01 – Por que o sábio Na'aum recebeu o cognome de "Hamza"?

      Ele recebeu esse apelido porque, diante de qualquer acontecimento ou sucesso da vida, ele demonstrava uma confiança inabalável e afirmava sempre a frase: "Isso também (Hamza) foi para melhor!".

02 – Qual era a gravíssima situação de saúde e moradia em que Na'aum se encontrava no final de sua vida?

      Na'aum estava completamente cego, com as mãos paralíticas, sem os pés (devido à lepra) e com o corpo coberto de feridas. Ele vivia deitado no fundo de um cubículo imundo em uma casa em ruínas, mantendo as pernas em uma bacia d'água para evitar o ataque das formigas.

03 – Segundo o próprio Na'aum, quem era o culpado por todos os males que o atormentavam?

      O próprio Na'aum se declarou o único culpado por seu sofrimento, explicando aos seus discípulos que a sua condição atual era o resultado de um grave erro cometido no passado.

04 – Qual foi o acontecimento do passado que gerou o remorso e a punição de Na'aum?

      No passado, um mendigo faminto implorou-lhe por comida. Na'aum foi insensível e respondeu rudemente que ele esperasse até que os três burros fossem descarregados. Antes que ele terminasse a tarefa, o homem morreu de fome, o que fez Na'aum rogar pragas contra o seu próprio corpo (olhos, mãos, pés e pele) em um forte ímpeto de remorso.

05 – Como Na'aum reagiu quando um discípulo lamentou vê-lo naquele estado lamentável?

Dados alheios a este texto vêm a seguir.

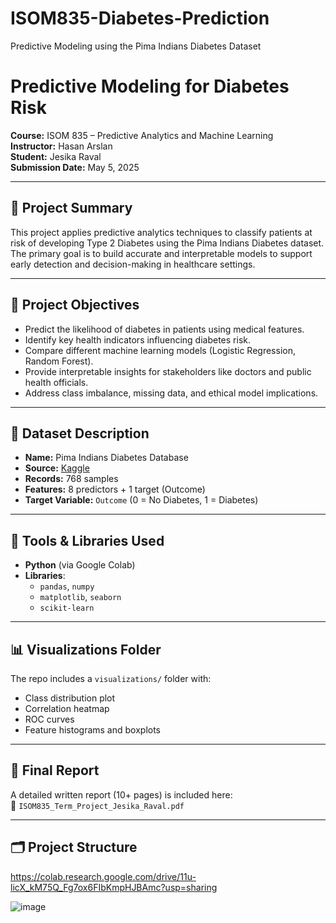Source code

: # ISOM835-Diabetes-Prediction
Predictive Modeling using the Pima Indians Diabetes Dataset
#  Predictive Modeling for Diabetes Risk  
**Course:** ISOM 835 – Predictive Analytics and Machine Learning  
**Instructor:** Hasan Arslan  
**Student:** Jesika Raval  
**Submission Date:** May 5, 2025  

---

## 📌 Project Summary

This project applies predictive analytics techniques to classify patients at risk of developing Type 2 Diabetes using the Pima Indians Diabetes dataset. The primary goal is to build accurate and interpretable models to support early detection and decision-making in healthcare settings.

---

## 🎯 Project Objectives

- Predict the likelihood of diabetes in patients using medical features.
- Identify key health indicators influencing diabetes risk.
- Compare different machine learning models (Logistic Regression, Random Forest).
- Provide interpretable insights for stakeholders like doctors and public health officials.
- Address class imbalance, missing data, and ethical model implications.

---

## 📂 Dataset Description

- **Name:** Pima Indians Diabetes Database  
- **Source:** [Kaggle](https://www.kaggle.com/datasets/uciml/pima-indians-diabetes-database)  
- **Records:** 768 samples  
- **Features:** 8 predictors + 1 target (Outcome)  
- **Target Variable:** `Outcome` (0 = No Diabetes, 1 = Diabetes)

---

## 🧰 Tools & Libraries Used

- **Python** (via Google Colab)
- **Libraries**:  
  - `pandas`, `numpy`  
  - `matplotlib`, `seaborn`  
  - `scikit-learn`

---

## 📊 Visualizations Folder

The repo includes a `visualizations/` folder with:
- Class distribution plot
- Correlation heatmap
- ROC curves
- Feature histograms and boxplots

---

## 📄 Final Report

A detailed written report (10+ pages) is included here:  
📁 `ISOM835_Term_Project_Jesika_Raval.pdf`

---

## 🗂️ Project Structure
https://colab.research.google.com/drive/11u-licX_kM75Q_Fg7ox6FIbKmpHJBAmc?usp=sharing

![image](https://github.com/user-attachments/assets/87e7e7bf-d0c6-4787-b768-72d88dc1290f)





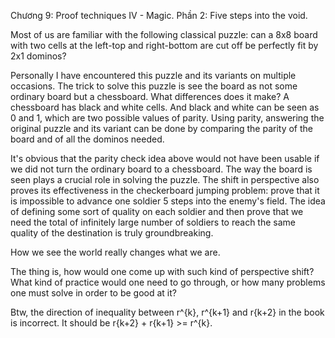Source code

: Chương 9: Proof techniques IV - Magic.
Phần 2: Five steps into the void.

Most of us are familiar with the following classical puzzle: can a 8x8 board with two cells at the left-top and right-bottom
are cut off be perfectly fit by 2x1 dominos?

Personally I have encountered this puzzle and its variants on multiple occasions. The trick to solve this puzzle is see the board as
not some ordinary board but a chessboard. What differences does it make? A chessboard has black and white cells. And black and white
can be seen as 0 and 1, which are two possible values of parity. Using parity, answering the original puzzle and its variant can be done by comparing the parity of the board and of all the dominos needed.

It's obvious that the parity check idea above would not have been usable if we did not turn the ordinary board to a chessboard. The 
way the board is seen plays a crucial role in solving the puzzle. The shift in perspective also proves its effectiveness in the checkerboard jumping problem: prove that it is impossible to advance one soldier 5 steps into the enemy's field. The idea of defining some sort of quality on each soldier and then prove that we need the total of infinitely large number of soldiers to reach the same quality of the destination is truly groundbreaking. 

How we see the world really changes what we are.

The thing is, how would one come up with such kind of perspective shift? What kind of practice would one need to go through, or how many problems one must solve in order to be good at it?

Btw, the direction of inequality between r^{k}, r^{k+1} and r{k+2} in the book is incorrect. It should be r{k+2} + r{k+1} >= r^{k}.
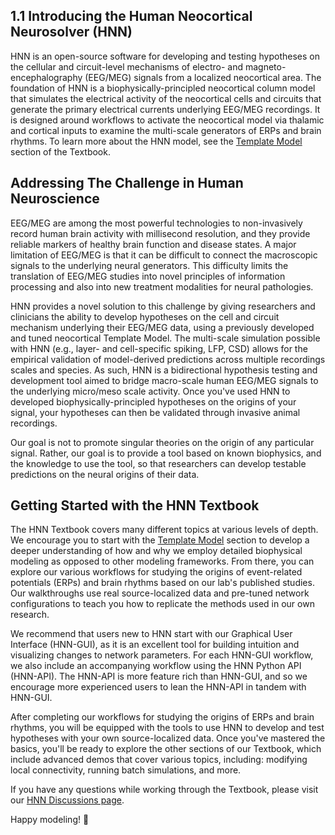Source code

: <!--
# Title: 1.1 Introducing HNN
# Updated: 2025-03-06
#
# Contributors:
    # Dylan Daniels
-->

## 1.1 Introducing the Human Neocortical Neurosolver (HNN)

HNN is an open-source software for developing and testing hypotheses on the cellular and circuit-level mechanisms of electro- and magneto-encephalography (EEG/MEG) signals from a localized neocortical area. The foundation of HNN is a biophysically-principled neocortical column model that simulates the electrical activity of the neocortical cells and circuits that generate the primary electrical currents underlying EEG/MEG recordings. It is designed around workflows to activate the neocortical model via thalamic and cortical inputs to examine the multi-scale generators of ERPs and brain rhythms. To learn more about the HNN model, see the [Template Model](template_model.html) section of the Textbook.

## Addressing The Challenge in Human Neuroscience

EEG/MEG are among the most powerful technologies to non-invasively record human brain activity with millisecond resolution, and they provide reliable markers of healthy brain function and disease states. A major limitation of EEG/MEG is that it can be difficult to connect the macroscopic signals to the underlying neural generators. This difficulty limits the translation of EEG/MEG studies into novel principles of information processing and also into new treatment modalities for neural pathologies.

HNN provides a novel solution to this challenge by giving researchers and clinicians the ability to develop hypotheses on the cell and circuit mechanism underlying their EEG/MEG data, using a previously developed and tuned neocortical Template Model. The multi-scale simulation possible with HNN (e.g., layer- and cell-specific spiking, LFP, CSD) allows for the empirical validation of model-derived predictions across multiple recordings scales and species. As such, HNN is a bidirectional hypothesis testing and development tool aimed to bridge macro-scale human EEG/MEG signals to the underlying micro/meso scale activity. Once you've used HNN to developed biophysically-principled hypotheses on the origins of your signal, your hypotheses can then be validated through invasive animal recordings.

Our goal is not to promote singular theories on the origin of any particular signal. Rather, our goal is to provide a tool based on known biophysics, and the knowledge to use the tool, so that researchers can develop testable predictions on the neural origins of their data.

## Getting Started with the HNN Textbook

The HNN Textbook covers many different topics at various levels of depth. We encourage you to start with the [Template Model](template_model.html) section to develop a deeper understanding of how and why we employ detailed biophysical modeling as opposed to other modeling frameworks. From there, you can explore our various workflows for studying the origins of event-related potentials (ERPs) and brain rhythms based on our lab's published studies. Our walkthroughs use real source-localized data and pre-tuned network configurations to teach you how to replicate the methods used in our own research. 

We recommend that users new to HNN start with our Graphical User Interface (HNN-GUI), as it is an excellent tool for building intuition and visualizing changes to network parameters. For each HNN-GUI workflow, we also include an accompanying workflow using the HNN Python API (HNN-API). The HNN-API is more feature rich than HNN-GUI, and so we encourage more experienced users to lean the HNN-API in tandem with HNN-GUI.  

After completing our workflows for studying the origins of ERPs and brain rhythms, you will be equipped with the tools to use HNN to develop and test hypotheses with your own source-localized data. Once you've mastered the basics, you'll be ready to explore the other sections of our Textbook, which include advanced demos that cover various topics, including: modifying local connectivity, running batch simulations, and more. 

If you have any questions while working through the Textbook, please visit our [HNN Discussions page](https://github.com/jonescompneurolab/hnn-core/discussions/categories/general). 

Happy modeling! 🧠
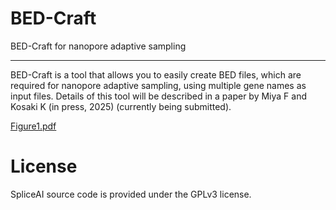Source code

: # BED-Craft
BED-Craft for nanopore adaptive sampling

<hr>

BED-Craft is a tool that allows you to easily create BED files, which are required for nanopore adaptive sampling, using multiple gene names as input files.
Details of this tool will be described in a paper by Miya F and Kosaki K (in press, 2025) (currently being submitted).

[Figure1.pdf](https://github.com/user-attachments/files/17867708/Figure1.pdf)

# License

SpliceAI source code is provided under the GPLv3 license.
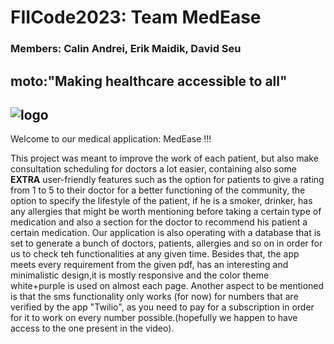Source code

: # FIICode2023: Team MedEase
### Members: Calin Andrei, Erik Maidik, David Seu
## moto:"Making healthcare accessible to all"

## ![logo](https://user-images.githubusercontent.com/115073797/228282178-b3dd99ae-5781-4804-8fcf-6c901688d9ba.jpg)
Welcome to our medical application: MedEase !!!
 
This project was meant to improve the work of each patient, but also make consultation scheduling for doctors
a lot easier, containing also some **EXTRA** user-friendly features such as the option for patients to give a rating from 1 to 5 
to their doctor for a better functioning of the community, the option to specify the lifestyle of the patient, if he is a smoker, 
drinker, has any allergies that might be worth mentioning before taking a certain type of medication and also a section for 
the doctor to recommend his patient a certain medication.
Our application is also operating with a database that is set to generate a bunch of doctors, patients, allergies and so on in order for 
us to check teh functionalities at any given time.
Besides that, the app meets every requirement from the given pdf, has an interesting and minimalistic design,it is mostly responsive 
and the color theme white+purple is used on almost each page.
Another aspect to be mentioned is that the sms functionality only works (for now) for numbers that are verified by the app "Twilio", 
as you need to pay for a subscription in order for it to work on every number possible.(hopefully we happen to have access to the one present in the video).
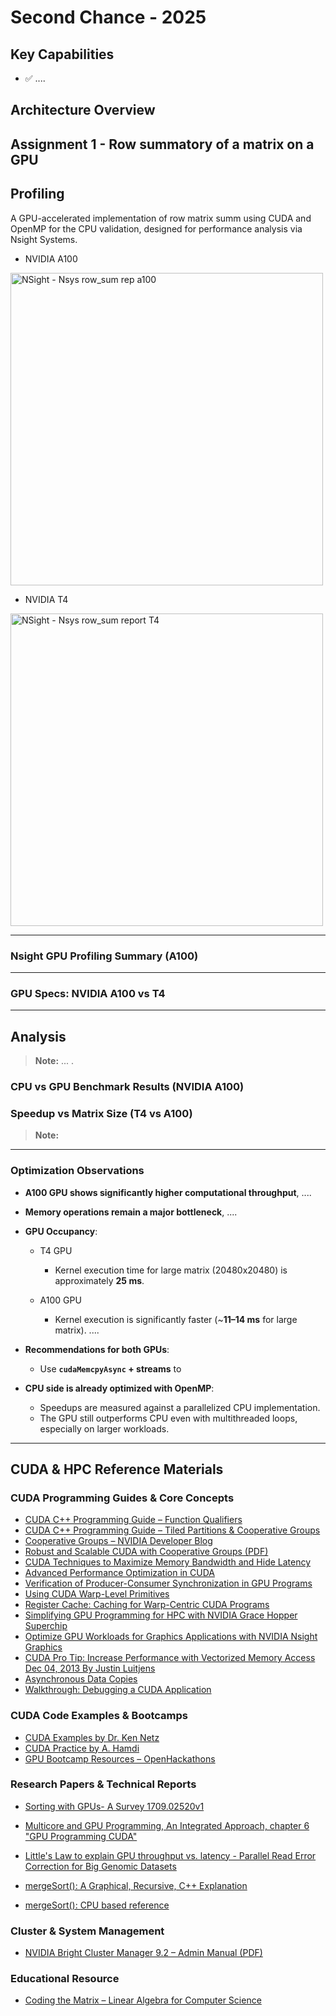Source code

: # Second Chance - 2025



## Key Capabilities

- ✅ ....


## Architecture Overview



## Assignment 1 - Row summatory of a matrix on a GPU



## Profiling

A GPU-accelerated implementation of row matrix summ using CUDA and OpenMP for the CPU validation, designed for performance analysis via Nsight Systems.

- NVIDIA A100

<img src="assignmentA1/profiling_logs/nsys_row_sum_a100.png" alt="NSight - Nsys row_sum rep a100" width="500">

- NVIDIA T4

<img src="assignmentA1/profiling_logs/nsys_row_sum_tesla.png" alt="NSight - Nsys row_sum report T4" width="500">

---

### Nsight GPU Profiling Summary (A100)

---

### GPU Specs: NVIDIA A100 vs T4

---


## Analysis
> **Note:** ... .



### CPU vs GPU Benchmark Results (NVIDIA A100)


### Speedup vs Matrix Size (T4 vs A100)


> **Note:** 
---

### Optimization Observations

- **A100 GPU shows significantly higher computational throughput**, ....

- **Memory operations remain a major bottleneck**, ....

- **GPU Occupancy**:
  - T4 GPU
    - Kernel execution time for large matrix (20480x20480) is approximately **25 ms**.

  - A100 GPU
    - Kernel execution is significantly faster (~**11–14 ms** for large matrix).
        ....

- **Recommendations for both GPUs**:
  - Use **`cudaMemcpyAsync` + streams** to 

- **CPU side is already optimized with OpenMP**:
  - Speedups are measured against a parallelized CPU implementation.
  - The GPU still outperforms CPU even with multithreaded loops, especially on larger workloads.



---


## CUDA & HPC Reference Materials

### CUDA Programming Guides & Core Concepts
- [CUDA C++ Programming Guide – Function Qualifiers](https://docs.nvidia.com/cuda/cuda-c-programming-guide/index.html#function-qualifiers)
- [CUDA C++ Programming Guide – Tiled Partitions & Cooperative Groups](https://docs.nvidia.com/cuda/cuda-c-programming-guide/index.html#tiled-partitions-cg)
- [Cooperative Groups – NVIDIA Developer Blog](https://developer.nvidia.com/blog/cooperative-groups/)
- [Robust and Scalable CUDA with Cooperative Groups (PDF)](https://leimao.github.io/downloads/blog/2024-08-06-CUDA-Cooperative-Groups/s7622-Kyrylo-perelygin-robust-and-scalable-cuda.pdf)
- [CUDA Techniques to Maximize Memory Bandwidth and Hide Latency](https://www.nvidia.com/en-us/on-demand/session/gtc25-s72683/)
- [Advanced Performance Optimization in CUDA](https://www.nvidia.com/ja-jp/on-demand/session/gtc24-s62192/?playlistId=playList-d59c3dc3-9e5a-404d-8725-4b567f4dfe77)
- [Verification of Producer-Consumer Synchronization in GPU Programs](https://cs.stanford.edu/people/sharmar/pubs/weft.pdf)
- [Using CUDA Warp-Level Primitives](https://developer.nvidia.com/blog/using-cuda-warp-level-primitives/)
- [Register Cache: Caching for Warp-Centric CUDA Programs](https://developer.nvidia.com/blog/register-cache-warp-cuda/)
- [Simplifying GPU Programming for HPC with NVIDIA Grace Hopper Superchip](https://developer.nvidia.com/blog/simplifying-gpu-programming-for-hpc-with-the-nvidia-grace-hopper-superchip/)
- [Optimize GPU Workloads for Graphics Applications with NVIDIA Nsight Graphics](https://developer.nvidia.com/blog/optimize-gpu-workloads-for-graphics-applications-with-nvidia-nsight-graphics/)
- [CUDA Pro Tip: Increase Performance with Vectorized Memory Access Dec 04, 2013 By Justin Luitjens](https://developer.nvidia.com/blog/cuda-pro-tip-increase-performance-with-vectorized-memory-access/)
- [Asynchronous Data Copies](https://docs.nvidia.com/cuda/cuda-c-programming-guide/index.html#asynchronous-data-copies)
- [Walkthrough: Debugging a CUDA Application](https://docs.nvidia.com/nsight-visual-studio-edition/3.2/Content/Debugging_CUDA_Application.htm)

### CUDA Code Examples & Bootcamps
- [CUDA Examples by Dr. Ken Netz](https://github.com/drkennetz/cuda_examples/)
- [CUDA Practice by A. Hamdi](https://github.com/a-hamdi/GPU/tree/main)
- [GPU Bootcamp Resources – OpenHackathons](https://github.com/openhackathons-org/gpubootcamp.git)

### Research Papers & Technical Reports
- [Sorting with GPUs- A Survey 1709.02520v1](arxiv.org/pdf/1709.02520)
- [Multicore and GPU Programming, An Integrated Approach, chapter 6 "GPU Programming CUDA"](https://www.sciencedirect.com/book/9780128141205/multicore-and-gpu-programming)

 - [Little's Law to explain GPU throughput vs. latency - Parallel Read Error Correction for Big Genomic Datasets](https://ieeexplore.ieee.org/stamp/stamp.jsp?tp=&arnumber=7397660)
- [mergeSort(): A Graphical, Recursive, C++ Explanation](https://www.youtube.com/watch?v=RZK6KVpaT3I)
- [mergeSort(): CPU based reference](https://www.geeksforgeeks.org/merge-sort/)

### Cluster & System Management
- [NVIDIA Bright Cluster Manager 9.2 – Admin Manual (PDF)](https://support.brightcomputing.com/manuals/9.2/admin-manual.pdf)

### Educational Resource
- [Coding the Matrix – Linear Algebra for Computer Science](https://codingthematrix.com/)

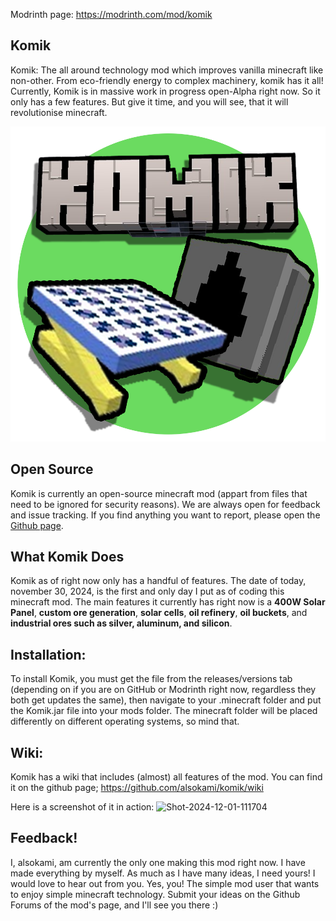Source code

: Modrinth page: https://modrinth.com/mod/komik

## Komik

Komik: The all around technology mod which improves vanilla minecraft like non-other. From eco-friendly energy to complex machinery, komik has it all! Currently, Komik is in massive work in progress open-Alpha right now. So it only has a few features. But give it time, and you will see, that it will revolutionise minecraft.

![KOMIK LOGO](images/assets/komik.png)

## Open Source

Komik is currently an open-source minecraft mod (appart from files that need to be ignored for security reasons). We are always open for feedback and issue tracking. If you find anything you want to report, please open the [Github page](https://github.com/alsokami/komik/tree/main).

## What Komik Does

Komik as of right now only has a handful of features. The date of today, november 30, 2024, is the first and only day I put as of coding this minecraft mod. The main features it currently has right now is a **400W Solar Panel**, **custom ore generation**, **solar cells**, **oil refinery**, **oil buckets**, and **industrial ores such as silver, aluminum, and silicon**.

## Installation:

To install Komik, you must get the file from the releases/versions tab (depending on if you are on GitHub or Modrinth right now, regardless they both get updates the same),
then navigate to your .minecraft folder and put the Komik.jar file into your mods folder. The minecraft folder will be placed differently on different operating systems, so mind that.

## Wiki:

Komik has a wiki that includes (almost) all features of the mod. You can find it on the github page; https://github.com/alsokami/komik/wiki 

Here is a screenshot of it in action:
![Shot-2024-12-01-111704](https://github.com/user-attachments/assets/59172c2e-683c-4bba-9d2a-a2cc2bae4d9d)


## Feedback!

I, alsokami, am currently the only one making this mod right now. I have made everything by myself. As much as I have many ideas, I need yours! I would love to hear out from you. Yes, you! The simple mod user that wants to enjoy simple minecraft technology. Submit your ideas on the Github Forums of the mod's page, and I'll see you there :)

Qual o significado dessa resposta?

      Na'aum respondeu com seriedade: "Triste de mim, se vós não me pudésseis ver assim!". Com isso, ele quis dizer que considerava seu sofrimento físico uma forma necessária de expiação e justiça pelo seu erro; para ele, seria pior não pagar pelo mal que causou ao mendigo.